Programs that would offer community college students access to free tuition are all the rage. In the past few months, lawmakers in several states — Mississippi and Tennessee, to name two — have floated ambitious proposals that would essentially enable high school graduates to attend the first two years of community college for free. Last week, Tennessee became the first state to approve such a proposal. The $300 million program would begin in 2015.
But none of these is as complex or unique as the one unveiled recently in Michigan. Rather than simply pay for students to attend college with grant programs and other funding measures, many of which can hardly be guaranteed, state lawmakers have proposed a “pay-it-forward” model, in which participating students could attend college for free on one condition: They must contribute a percentage of their future earnings to the program (for up to 20 years) — so that other students would have the same opportunity.

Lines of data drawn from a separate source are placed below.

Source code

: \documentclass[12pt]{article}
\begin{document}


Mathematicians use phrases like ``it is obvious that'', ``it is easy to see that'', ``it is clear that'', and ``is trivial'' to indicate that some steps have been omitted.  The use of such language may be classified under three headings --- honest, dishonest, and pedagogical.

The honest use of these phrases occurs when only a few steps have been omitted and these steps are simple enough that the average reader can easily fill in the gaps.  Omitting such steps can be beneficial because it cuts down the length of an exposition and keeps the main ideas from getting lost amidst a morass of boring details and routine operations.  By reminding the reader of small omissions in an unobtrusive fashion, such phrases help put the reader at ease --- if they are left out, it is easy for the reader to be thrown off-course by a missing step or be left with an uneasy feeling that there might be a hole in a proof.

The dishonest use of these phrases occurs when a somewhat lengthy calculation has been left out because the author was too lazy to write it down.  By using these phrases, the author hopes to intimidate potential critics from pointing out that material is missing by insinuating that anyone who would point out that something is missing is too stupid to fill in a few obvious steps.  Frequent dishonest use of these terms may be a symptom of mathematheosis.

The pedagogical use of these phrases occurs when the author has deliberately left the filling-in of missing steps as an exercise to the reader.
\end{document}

That’s the scenario outlined by the Detroit Free Press. The article, which has been shared by more than 13,000 readers on social media since it was first published in late March, details a program in which community college students would agree to pay 2 percent of their future earnings (from the time they land a job) for five years for each year that they attend a college through the program. The money would go into a fund that would enable incoming college freshman to participate under the same parameters. And so on, and so on.

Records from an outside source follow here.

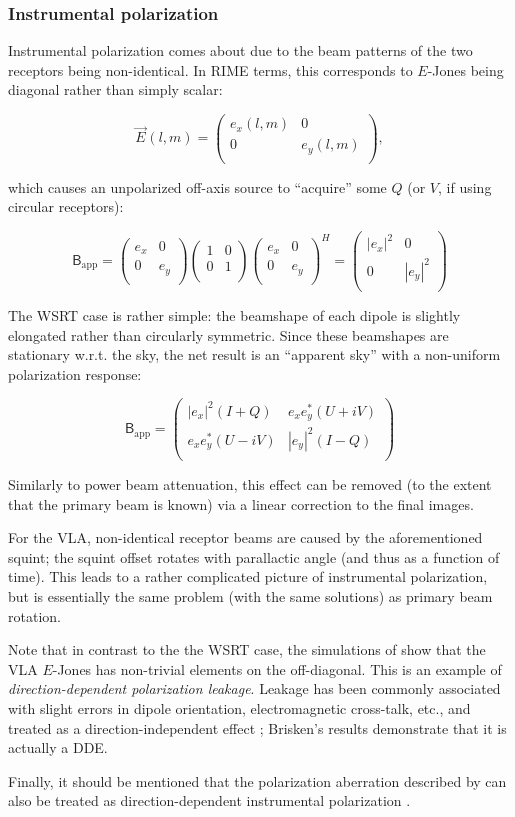 \documentclass{aa}
\newcommand{\matrixtt}[4]{\left( \begin{array}{cc}#1&#2\\#3&#4\\\end{array} \right)}
\newcommand{\herm}{H}
\newcommand{\jones}[2]{\vec {#1}_{#2}}
\newcommand{\coh}[2]{\mathsf{{#1}}_{{#2}}}
\begin{document}
\subsubsection{Instrumental polarization}

Instrumental polarization comes about due to the beam patterns of the two receptors being non-identical. In RIME terms, this corresponds to $E$-Jones being diagonal rather than simply scalar:

\[
\jones{E}{}(l,m) = \matrixtt{e_x(l,m)}{0}{0}{e_y(l,m)},
\]

which causes an unpolarized off-axis source to ``acquire'' some $Q$ (or $V$, if using circular receptors):

\[
\coh{B}{\mathrm{app}} = \matrixtt{e_x}{0}{0}{e_y} 
\matrixtt{1}{0}{0}{1}
\matrixtt{e_x}{0}{0}{e_y}^\herm =
\matrixtt{|e_x|^2}{0}{0}{|e_y|^2}
\]

The WSRT case is rather simple: the beamshape of each dipole is slightly elongated rather than circularly symmetric. Since these beamshapes are stationary w.r.t. the sky, the net result is an ``apparent sky'' with a non-uniform polarization response: 

\[
\coh{B}{\mathrm{app}} = \matrixtt{|e_x|^2(I+Q)}{e_x e^*_y(U+iV)}{e_x e^*_y(U-iV)}{|e_y|^2(I-Q)}
\]

Similarly to power beam attenuation, this effect can be removed (to the extent that the primary beam is known) via a linear correction to the final images.

For the VLA, non-identical receptor beams are caused by the aforementioned squint; the squint offset rotates with parallactic angle (and thus as a function of time). This leads to a rather complicated picture of instrumental polarization, but is essentially the same problem (with the same solutions) as primary beam rotation.

Note that in contrast to the the WSRT case, the simulations of \citet{Brisken:VLA-beam} show that the VLA $E$-Jones has non-trivial elements on the off-diagonal. This is an example of \emph{direction-dependent polarization leakage}. Leakage has been commonly associated with slight errors in dipole orientation, electromagnetic cross-talk, etc., and treated as a direction-independent effect \citep{ME1,JEN:note185}; Brisken's results demonstrate that it is actually a DDE.

Finally, it should be mentioned that the polarization aberration described by \citet{Carozzi:ME3D} can also be treated as direction-dependent instrumental polarization \citep[see Paper I,][Sect.~5.4]{RRIME1}.
\end{document}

“The goal is to remove every financial barrier to high education,” Rep. David Knezek, a Democrat representing Dearborn Heights, told the paper. “This is a no-interest plan that allows you to pay back as you go and as you can afford it. It takes the monkey off the student’s back.”
Supporters of the bill believe they could feasibly launch a pilot program for up to 200 students with $2 million in state-provided seed money.
Administrators in Oregon are considering a similar approach, though the idea has only made it as far as a working committee in the state’s legislature.
A better way to pay?
The sudden interest in free tuition can largely be attributed to two factors: the need for more college graduates with advanced skill sets and the astronomical rise in college tuition, which has led to an increase in the number of students applying for, and subsequently defaulting on, student loans.
By tying payments to a percentage of future earnings, proponents of the pay-it-forward approach believe they can potentially take the sting out of those tough early years, when many graduates barely make enough to cover monthly rent and groceries, much less a staggering student loan payment.
“Spreading payments over 20 or 25 years, and linking them to earnings, ensures borrowers against hard times,” University of Michigan professor Susan Dynarski told the Free Press. “Payments flex up and down automatically, with borrowers paying less when their incomes dip and more when incomes rise.”
That’s the good news, explains Dynarski, who recently penned an op-ed about the program for Brookings. The bad news, at least for students who make a lot of money right out of college, is that they could end up paying more than their education is worth. Unlike traditional loan programs that feature a fixed dollar cap, the pay-it-forward approach ties students to a fixed percentage of salary over a predetermined number of years (number of payments), which means students who make more, pay more, and those who make less, pay less.
Whether such an arrangement would dissuade students with higher earning potential from participating remains to be seen. But Dynarski questions whether the program, in its current form, is sustainable.
“Economic theory — and history — shows that loans funded by a graduate tax won’t work because those expecting high earnings won’t participate,” she writes, asserting that it’s “a classic case of adverse selection — borrowers who would be subsidized participate while those who would subsidize stay away.”
Dynarski isn’t the only one to question the sustainability of radical new tuition proposals. While these and other budding free-tuition plans look to do right by the neediest students, higher education leaders say funding and political feasibility could well derail the programs before they get off the ground.
Want to learn more about what community college leaders and others are saying? Check out this article in Inside Higher Ed from February.
In all, more than 20 states have at least considered similar proposals, according to the Free Press. Could a pay-it-forward program work for students in your state?